こういう軽口を叩けるのも、彼女が俺を対等な「相棒」として見てくれている証拠だ。
「じゃあ、決まりだね! 私がママになって、師匠を電子の海へ解き放ってあげる」
「ああ。頼むよ、咲夜」
「デザインはどうする? 何か希望ある?」
「いや、任せるよ。お前のセンスを信用してる」
俺は咲夜を真っ直ぐに見た。
この二年間、隣で彼女の絵を見てきた。その魅力も、フェティシズムへのこだわりも、誰よりも知っているつもりだ。
「……」
咲夜は一瞬、言葉を失った。
ペンを握ったまま、液タブの画面を見つめる。
「……本気で言ってる?」
「ああ。

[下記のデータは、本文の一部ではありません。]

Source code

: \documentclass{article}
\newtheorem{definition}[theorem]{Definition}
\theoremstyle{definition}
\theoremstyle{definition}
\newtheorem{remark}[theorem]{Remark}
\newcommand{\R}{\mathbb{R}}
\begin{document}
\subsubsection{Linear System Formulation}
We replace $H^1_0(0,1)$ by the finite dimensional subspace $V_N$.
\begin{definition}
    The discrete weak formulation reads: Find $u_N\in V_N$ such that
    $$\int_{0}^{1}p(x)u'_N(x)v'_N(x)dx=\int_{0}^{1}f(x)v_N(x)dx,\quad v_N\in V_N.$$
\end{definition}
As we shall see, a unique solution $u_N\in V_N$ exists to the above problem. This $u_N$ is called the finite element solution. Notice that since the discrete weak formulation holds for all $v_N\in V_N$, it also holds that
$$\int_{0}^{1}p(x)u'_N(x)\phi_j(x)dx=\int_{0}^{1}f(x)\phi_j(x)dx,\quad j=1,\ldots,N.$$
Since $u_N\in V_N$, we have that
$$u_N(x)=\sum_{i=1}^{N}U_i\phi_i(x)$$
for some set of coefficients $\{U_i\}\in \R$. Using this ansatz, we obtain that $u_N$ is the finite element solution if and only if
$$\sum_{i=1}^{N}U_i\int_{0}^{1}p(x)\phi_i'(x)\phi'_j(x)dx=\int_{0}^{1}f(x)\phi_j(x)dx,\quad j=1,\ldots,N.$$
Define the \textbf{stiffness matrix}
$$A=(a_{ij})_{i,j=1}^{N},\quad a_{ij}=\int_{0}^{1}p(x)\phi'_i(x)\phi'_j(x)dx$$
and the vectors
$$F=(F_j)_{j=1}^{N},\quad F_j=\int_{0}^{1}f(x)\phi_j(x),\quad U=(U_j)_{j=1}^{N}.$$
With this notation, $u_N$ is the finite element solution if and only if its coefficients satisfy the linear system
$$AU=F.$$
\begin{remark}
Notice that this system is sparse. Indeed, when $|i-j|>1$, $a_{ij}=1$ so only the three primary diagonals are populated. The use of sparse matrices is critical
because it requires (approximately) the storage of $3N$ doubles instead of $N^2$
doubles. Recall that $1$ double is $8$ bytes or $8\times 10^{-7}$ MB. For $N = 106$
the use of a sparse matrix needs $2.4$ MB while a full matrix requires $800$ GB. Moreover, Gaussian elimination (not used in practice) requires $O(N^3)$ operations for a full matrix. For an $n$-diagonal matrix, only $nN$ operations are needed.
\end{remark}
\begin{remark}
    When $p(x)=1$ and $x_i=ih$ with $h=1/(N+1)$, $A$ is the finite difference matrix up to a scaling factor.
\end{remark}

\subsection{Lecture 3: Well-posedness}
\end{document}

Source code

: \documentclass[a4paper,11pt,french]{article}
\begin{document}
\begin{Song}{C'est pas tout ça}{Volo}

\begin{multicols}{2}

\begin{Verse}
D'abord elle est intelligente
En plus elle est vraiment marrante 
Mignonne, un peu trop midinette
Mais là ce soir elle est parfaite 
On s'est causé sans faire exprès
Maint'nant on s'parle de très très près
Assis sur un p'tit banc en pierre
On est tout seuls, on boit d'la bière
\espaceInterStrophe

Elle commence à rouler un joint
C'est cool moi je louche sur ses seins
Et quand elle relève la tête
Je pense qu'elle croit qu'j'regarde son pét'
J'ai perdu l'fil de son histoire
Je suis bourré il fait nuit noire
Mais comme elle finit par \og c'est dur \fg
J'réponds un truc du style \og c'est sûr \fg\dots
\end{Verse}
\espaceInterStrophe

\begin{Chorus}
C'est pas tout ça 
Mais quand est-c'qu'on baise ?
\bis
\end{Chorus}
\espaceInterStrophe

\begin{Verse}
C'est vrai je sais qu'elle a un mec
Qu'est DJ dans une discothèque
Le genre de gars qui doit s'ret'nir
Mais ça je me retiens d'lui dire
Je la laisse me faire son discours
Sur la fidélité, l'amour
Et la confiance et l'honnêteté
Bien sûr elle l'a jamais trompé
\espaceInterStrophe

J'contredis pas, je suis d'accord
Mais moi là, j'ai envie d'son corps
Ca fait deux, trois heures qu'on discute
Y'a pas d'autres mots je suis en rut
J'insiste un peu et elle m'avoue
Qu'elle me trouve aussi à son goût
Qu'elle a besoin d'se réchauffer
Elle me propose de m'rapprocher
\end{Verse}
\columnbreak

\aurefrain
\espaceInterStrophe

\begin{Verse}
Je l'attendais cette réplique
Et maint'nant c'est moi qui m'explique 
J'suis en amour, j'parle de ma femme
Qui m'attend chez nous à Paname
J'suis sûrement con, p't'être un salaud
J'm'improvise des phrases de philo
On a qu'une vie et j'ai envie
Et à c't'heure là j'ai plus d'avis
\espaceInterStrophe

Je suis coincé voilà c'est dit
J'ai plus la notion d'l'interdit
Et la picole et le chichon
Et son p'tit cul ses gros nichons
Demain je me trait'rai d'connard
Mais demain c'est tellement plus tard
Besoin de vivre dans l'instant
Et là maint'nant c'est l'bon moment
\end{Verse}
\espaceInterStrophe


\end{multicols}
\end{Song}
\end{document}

だからこそ、任せたい」
「お前が思う『最高に可愛いガワ』を作ってくれ」
咲夜は一瞬きょとんとしたが、すぐに不敵な笑みを浮かべた。
その目は、完全に「クリエイター」の目だった。
「言ったね? ……私の趣味全開で描かせてもらうから、覚悟してね?」
咲夜は楽しそうに笑い、新しいキャンバスを開いた。
こうして、俺のVTuberデビュー計画は動き出した。
幼女でもなく、
おっさんでもなく、
ただ「俺」として。
画面を通じて世界と繋がるために。
※よろしければブックマークや評価で応援していただけると励みになります。
ここまで読んでくださってありがとうございました!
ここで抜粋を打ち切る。